## [WORK TASK]
No pictures go into the output, which should consist only of the lines from the first line of the data through the line with "port. Default: **26379**.", copied exactly.
'''
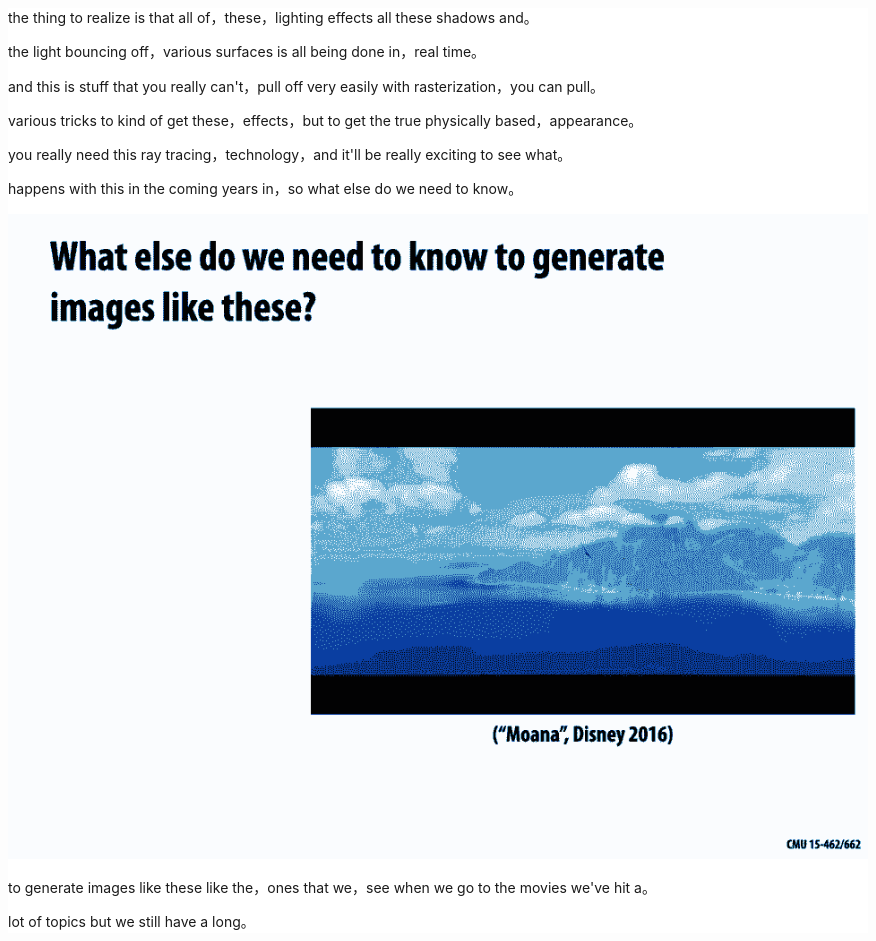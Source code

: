 the thing to realize is that all of，these，lighting effects all these shadows and。

the light bouncing off，various surfaces is all being done in，real time。

and this is stuff that you really can't，pull off very easily with rasterization，you can pull。

various tricks to kind of get these，effects，but to get the true physically based，appearance。

you really need this ray tracing，technology，and it'll be really exciting to see what。

happens with this in the coming years in，so what else do we need to know。



![](img/21adcab85e6d75eccfd8278810f7d742_31.png)

to generate images like these like the，ones that we，see when we go to the movies we've hit a。

lot of topics but we still have a long。
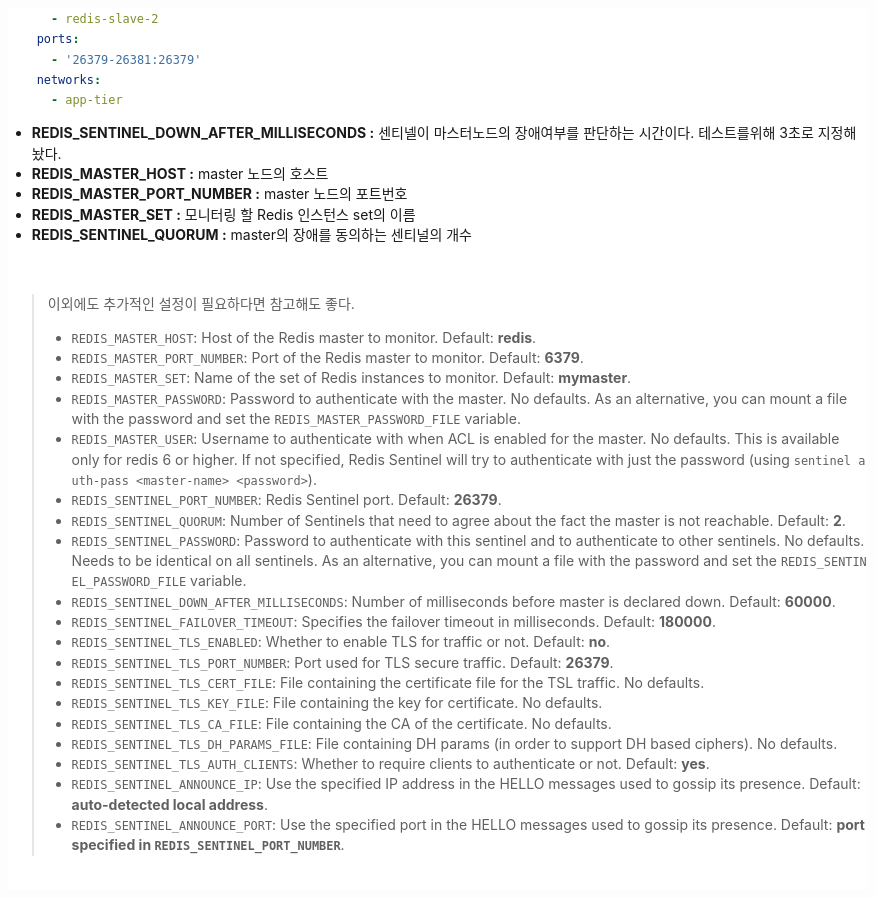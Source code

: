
 ```yaml
      - redis-slave-2
    ports:
      - '26379-26381:26379'
    networks:
      - app-tier
```

- **REDIS_SENTINEL_DOWN_AFTER_MILLISECONDS :** 센티넬이 마스터노드의 장애여부를 판단하는 시간이다. 테스트를위해 3초로 지정해놨다.
- **REDIS_MASTER_HOST :** master 노드의 호스트
- **REDIS_MASTER_PORT_NUMBER :** master 노드의 포트번호
- **REDIS_MASTER_SET :** 모니터링 할 Redis 인스턴스 set의 이름
- **REDIS_SENTINEL_QUORUM :** master의 장애를 동의하는 센티널의 개수

<br>

> 이외에도 추가적인 설정이 필요하다면 참고해도 좋다.
>
> - `REDIS_MASTER_HOST`: Host of the Redis master to monitor. Default: **redis**.
> - `REDIS_MASTER_PORT_NUMBER`: Port of the Redis master to monitor. Default: **6379**.
> - `REDIS_MASTER_SET`: Name of the set of Redis instances to monitor. Default: **mymaster**.
> - `REDIS_MASTER_PASSWORD`: Password to authenticate with the master. No defaults. As an alternative, you can mount a file with the password and set the `REDIS_MASTER_PASSWORD_FILE` variable.
> - `REDIS_MASTER_USER`: Username to authenticate with when ACL is enabled for the master. No defaults. This is available only for redis 6 or higher. If not specified, Redis Sentinel will try to authenticate with just the password (using `sentinel auth-pass <master-name> <password>`).
> - `REDIS_SENTINEL_PORT_NUMBER`: Redis Sentinel port. Default: **26379**.
> - `REDIS_SENTINEL_QUORUM`: Number of Sentinels that need to agree about the fact the master is not reachable. Default: **2**.
> - `REDIS_SENTINEL_PASSWORD`: Password to authenticate with this sentinel and to authenticate to other sentinels. No defaults. Needs to be identical on all sentinels. As an alternative, you can mount a file with the password and set the `REDIS_SENTINEL_PASSWORD_FILE` variable.
> - `REDIS_SENTINEL_DOWN_AFTER_MILLISECONDS`: Number of milliseconds before master is declared down. Default: **60000**.
> - `REDIS_SENTINEL_FAILOVER_TIMEOUT`: Specifies the failover timeout in milliseconds. Default: **180000**.
> - `REDIS_SENTINEL_TLS_ENABLED`: Whether to enable TLS for traffic or not. Default: **no**.
> - `REDIS_SENTINEL_TLS_PORT_NUMBER`: Port used for TLS secure traffic. Default: **26379**.
> - `REDIS_SENTINEL_TLS_CERT_FILE`: File containing the certificate file for the TSL traffic. No defaults.
> - `REDIS_SENTINEL_TLS_KEY_FILE`: File containing the key for certificate. No defaults.
> - `REDIS_SENTINEL_TLS_CA_FILE`: File containing the CA of the certificate. No defaults.
> - `REDIS_SENTINEL_TLS_DH_PARAMS_FILE`: File containing DH params (in order to support DH based ciphers). No defaults.
> - `REDIS_SENTINEL_TLS_AUTH_CLIENTS`: Whether to require clients to authenticate or not. Default: **yes**.
> - `REDIS_SENTINEL_ANNOUNCE_IP`: Use the specified IP address in the HELLO messages used to gossip its presence. Default: **auto-detected local address**.
> - `REDIS_SENTINEL_ANNOUNCE_PORT`: Use the specified port in the HELLO messages used to gossip its presence. Default: **port specified in `REDIS_SENTINEL_PORT_NUMBER`**.



<br>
'''
## [ANSWER TO THIS TASK]
Source code

: the thing to realize is that all of，these，lighting effects all these shadows and。

the light bouncing off，various surfaces is all being done in，real time。

and this is stuff that you really can't，pull off very easily with rasterization，you can pull。

various tricks to kind of get these，effects，but to get the true physically based，appearance。

you really need this ray tracing，technology，and it'll be really exciting to see what。

happens with this in the coming years in，so what else do we need to know。



![](img/21adcab85e6d75eccfd8278810f7d742_31.png)

to generate images like these like the，ones that we，see when we go to the movies we've hit a。

lot of topics but we still have a long。
Source code

:
 ```yaml
      - redis-slave-2
    ports:
      - '26379-26381:26379'
    networks:
      - app-tier
```

- **REDIS_SENTINEL_DOWN_AFTER_MILLISECONDS :** 센티넬이 마스터노드의 장애여부를 판단하는 시간이다. 테스트를위해 3초로 지정해놨다.
- **REDIS_MASTER_HOST :** master 노드의 호스트
- **REDIS_MASTER_PORT_NUMBER :** master 노드의 포트번호
- **REDIS_MASTER_SET :** 모니터링 할 Redis 인스턴스 set의 이름
- **REDIS_SENTINEL_QUORUM :** master의 장애를 동의하는 센티널의 개수

<br>

> 이외에도 추가적인 설정이 필요하다면 참고해도 좋다.
>
> - `REDIS_MASTER_HOST`: Host of the Redis master to monitor. Default: **redis**.
> - `REDIS_MASTER_PORT_NUMBER`: Port of the Redis master to monitor. Default: **6379**.
> - `REDIS_MASTER_SET`: Name of the set of Redis instances to monitor. Default: **mymaster**.
> - `REDIS_MASTER_PASSWORD`: Password to authenticate with the master. No defaults. As an alternative, you can mount a file with the password and set the `REDIS_MASTER_PASSWORD_FILE` variable.
> - `REDIS_MASTER_USER`: Username to authenticate with when ACL is enabled for the master. No defaults. This is available only for redis 6 or higher. If not specified, Redis Sentinel will try to authenticate with just the password (using `sentinel auth-pass <master-name> <password>`).
> - `REDIS_SENTINEL_PORT_NUMBER`: Redis Sentinel port. Default: **26379**.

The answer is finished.